In this March 23, 2021 file photo, pedestrians walk past the New York Stock Exchange in New York's Financial District. (AP Photo/Mary Altaffer, File)
By Damian J. Troise and Alex Veiga
Technology and energy companies led stocks lower on Wall Street Monday, easing the market back from its recent all-time highs.
The S&P 500 slipped 0.1%, erasing an early gain. Technology companies accounted for a big share of the decline. Industrial and consumer-centric stocks also fell. Those losses outweighed gains in health care companies, banks and elsewhere in the market.
Energy companies slumped the most among S&P 500 stocks as the price of benchmark U.S. crude oil fell 2.6% to its lowest levels since May. The move lower follows a decline of 7.7% last week. Occidental Petroleum shed 3%.
Every major index was coming off weekly gains last week, which ended with record highs for the S&P 500 and the Dow Jones Industrial Average.
The modest pullback is another example of the volatility the market has seen amid uncertainty over the impact COVID-19 variants will have on the economy and the Federal Reserve’s next monetary policy moves, said Sylvia Jablonski, chief investment officer at Defiance ETFs.
“People who got in and saw some of the stocks that they hold at all-time highs on Friday, perhaps they’re selling a little bit off today and might be opportunistically trading some of this volatility,” she said.
The S&P 500 fell 4.17 points to 4,432.35. The Dow dropped 106.66 points, or 0.3%, to 35,101.85. The Nasdaq added 24.42 points, or 0.2%, to 14,860.18.
Smaller companies fell more than the rest of the market. The Russell 2000 index lost 12.95 points, or 0.6%, to 2,234.81.
Bond yields moved higher. The yield on the 10-year Treasury rose to 1.32% from 1.28% late Friday. Bond yields tend to move with expectations for the economy and for inflation.
The latest round of corporate earnings is winding down, and nearly 90% of companies in the S&P 500 have reported their latest results. The reports have been mostly solid. Tyson Foods jumped 8.7% for one of the biggest gains in the S&P 500 Monday after handily beating Wall Street's profit forecasts.
Investors are also closely watching the world's reaction to the latest surge of the coronavirus. Some governments have reimposed limits on business and travel. China canceled flights as it tries to stop a rash of outbreaks. Australia’s two most populous states have told people to stay home except to go to work or for a handful of other reasons.
Analysts expect the U.S. and global economies to continue growing, but have cautioned that the resurgent virus could slow down the pace.
“That's one part of the story and that could be holding back" the stock market, said David Kelly, chief global strategist at JPMorgan Funds. “We don't really have a handle on how bad the delta variant might get.”
Investors have been taking in a steady stream of encouraging economic reports.
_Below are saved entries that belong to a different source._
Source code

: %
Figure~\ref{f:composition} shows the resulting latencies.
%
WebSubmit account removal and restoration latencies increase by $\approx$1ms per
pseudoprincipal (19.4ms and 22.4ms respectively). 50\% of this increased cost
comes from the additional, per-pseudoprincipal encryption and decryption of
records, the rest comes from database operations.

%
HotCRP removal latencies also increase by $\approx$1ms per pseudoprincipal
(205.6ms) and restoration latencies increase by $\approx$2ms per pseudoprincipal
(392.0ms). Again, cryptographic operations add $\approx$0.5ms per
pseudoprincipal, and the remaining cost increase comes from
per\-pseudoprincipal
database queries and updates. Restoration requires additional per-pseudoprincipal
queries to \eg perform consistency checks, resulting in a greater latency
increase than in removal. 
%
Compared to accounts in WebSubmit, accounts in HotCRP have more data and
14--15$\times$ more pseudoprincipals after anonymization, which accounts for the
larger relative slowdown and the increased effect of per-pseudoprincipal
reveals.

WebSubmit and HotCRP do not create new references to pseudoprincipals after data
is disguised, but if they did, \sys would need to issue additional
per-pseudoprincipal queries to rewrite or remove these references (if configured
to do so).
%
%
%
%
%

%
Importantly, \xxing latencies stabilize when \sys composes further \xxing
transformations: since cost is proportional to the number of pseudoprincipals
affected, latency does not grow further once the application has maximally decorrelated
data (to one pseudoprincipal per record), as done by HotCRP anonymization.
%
The latest from the Labor Department shows that U.S. employers posted a record 10.1 million job openings in June. That follows Friday's report that the economy generated 943,000 jobs last month and the unemployment rate fell to 5.4% from 5.9% in June.
The solid jobs figures also raise some concerns about wage inflation and the pace of economic growth.
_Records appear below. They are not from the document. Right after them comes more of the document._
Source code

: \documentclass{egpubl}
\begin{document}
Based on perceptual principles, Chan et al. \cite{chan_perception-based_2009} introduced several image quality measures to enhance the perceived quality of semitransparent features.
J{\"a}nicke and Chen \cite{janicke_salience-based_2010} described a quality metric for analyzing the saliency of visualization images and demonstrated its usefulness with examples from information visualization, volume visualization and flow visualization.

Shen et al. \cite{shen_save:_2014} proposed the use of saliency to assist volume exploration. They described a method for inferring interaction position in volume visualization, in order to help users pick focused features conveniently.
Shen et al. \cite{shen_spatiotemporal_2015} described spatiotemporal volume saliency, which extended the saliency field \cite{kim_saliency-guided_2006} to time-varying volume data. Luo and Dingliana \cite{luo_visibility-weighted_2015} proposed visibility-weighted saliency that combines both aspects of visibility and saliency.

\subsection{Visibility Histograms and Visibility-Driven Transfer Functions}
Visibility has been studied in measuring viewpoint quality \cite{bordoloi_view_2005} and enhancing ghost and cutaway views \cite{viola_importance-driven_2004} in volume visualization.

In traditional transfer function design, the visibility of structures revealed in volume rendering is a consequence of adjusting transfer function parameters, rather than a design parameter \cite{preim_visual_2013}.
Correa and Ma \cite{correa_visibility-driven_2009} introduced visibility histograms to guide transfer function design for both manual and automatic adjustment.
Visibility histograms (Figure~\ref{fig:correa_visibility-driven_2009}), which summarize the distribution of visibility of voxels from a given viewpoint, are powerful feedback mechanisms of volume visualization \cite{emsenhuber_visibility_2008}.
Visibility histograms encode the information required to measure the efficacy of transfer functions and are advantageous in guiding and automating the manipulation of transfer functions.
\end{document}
“We’re burning our way back to full employment fast," Kelly said. “Once we get there the economy is going to slow down.”
The latest figures also raise concerns about inflation fueled by the improving job market, as employers are potentially forced to raise wages to fill jobs.
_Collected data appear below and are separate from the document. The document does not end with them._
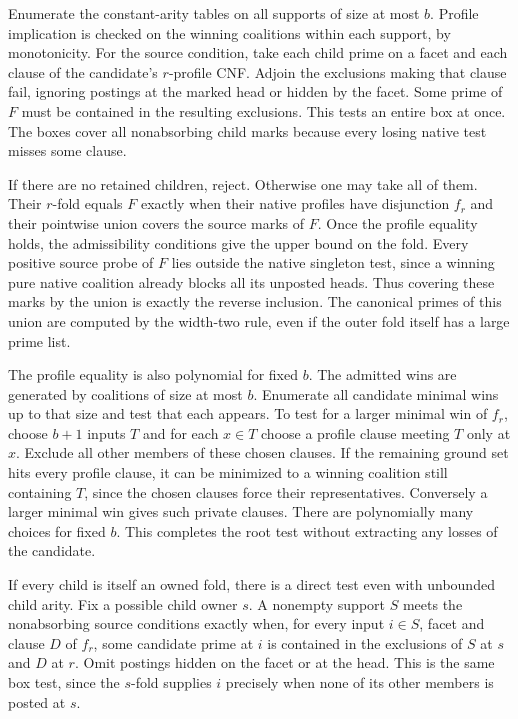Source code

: Enumerate the constant-arity tables on all supports of size
at most $b$. Profile implication is checked on the winning
coalitions within each support, by monotonicity. For the
source condition, take each child prime on a facet and each
clause of the candidate's $r$-profile CNF. Adjoin the
exclusions making that clause fail, ignoring postings at the
marked head or hidden by the facet. Some prime of $F$ must
be contained in the resulting exclusions. This tests an
entire box at once. The boxes cover all nonabsorbing child
marks because every losing native test misses some clause.

If there are no retained children, reject. Otherwise one may
take all of them. Their $r$-fold
equals $F$ exactly when their native profiles have disjunction
$f_r$ and their pointwise union covers the source marks of
$F$. Once the profile equality holds, the admissibility
conditions give the upper bound on the fold. Every positive
source probe of $F$ lies outside the native singleton test,
since a winning pure native coalition already blocks all its
unposted heads. Thus covering these marks by the union is
exactly the reverse inclusion. The canonical primes of this
union are computed by the width-two rule, even if the outer
fold itself has a large prime list.

The profile equality is also polynomial for fixed $b$.
The admitted wins are generated by coalitions of size at most
$b$. Enumerate all candidate minimal wins up to that size and
test that each appears. To test for a larger minimal win of
$f_r$, choose $b+1$ inputs $T$ and for each $x\in T$ choose a
profile clause meeting $T$ only at $x$. Exclude all other
members of these chosen clauses. If the remaining ground set
hits every profile clause, it can be minimized to a winning
coalition still containing $T$, since the chosen clauses force
their representatives. Conversely a larger minimal win gives
such private clauses. There are polynomially many choices for
fixed $b$. This completes the root test without extracting
any losses of the candidate.

If every child is itself an owned fold, there is a direct
test even with unbounded child arity. Fix a possible child
owner $s$. A nonempty support $S$ meets the nonabsorbing
source conditions exactly when, for every input $i\in S$,
facet and clause $D$ of $f_r$, some candidate prime at $i$
is contained in the exclusions of $S$ at $s$ and $D$ at $r$.
Omit postings hidden on the facet or at the head. This is the
same box test, since the $s$-fold supplies $i$ precisely when
none of its other members is posted at $s$.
Investors will get another piece of data on inflation when the Labor Department releases its consumer price index for July on Wednesday. Wall Street is still trying to gauge how much inflation might rise as the economy recovers and whether that will push the Federal Reserve to trim back its support for the economy sooner than expected.
Major indexes Europe edged lower while indexes in Asia ended mixed.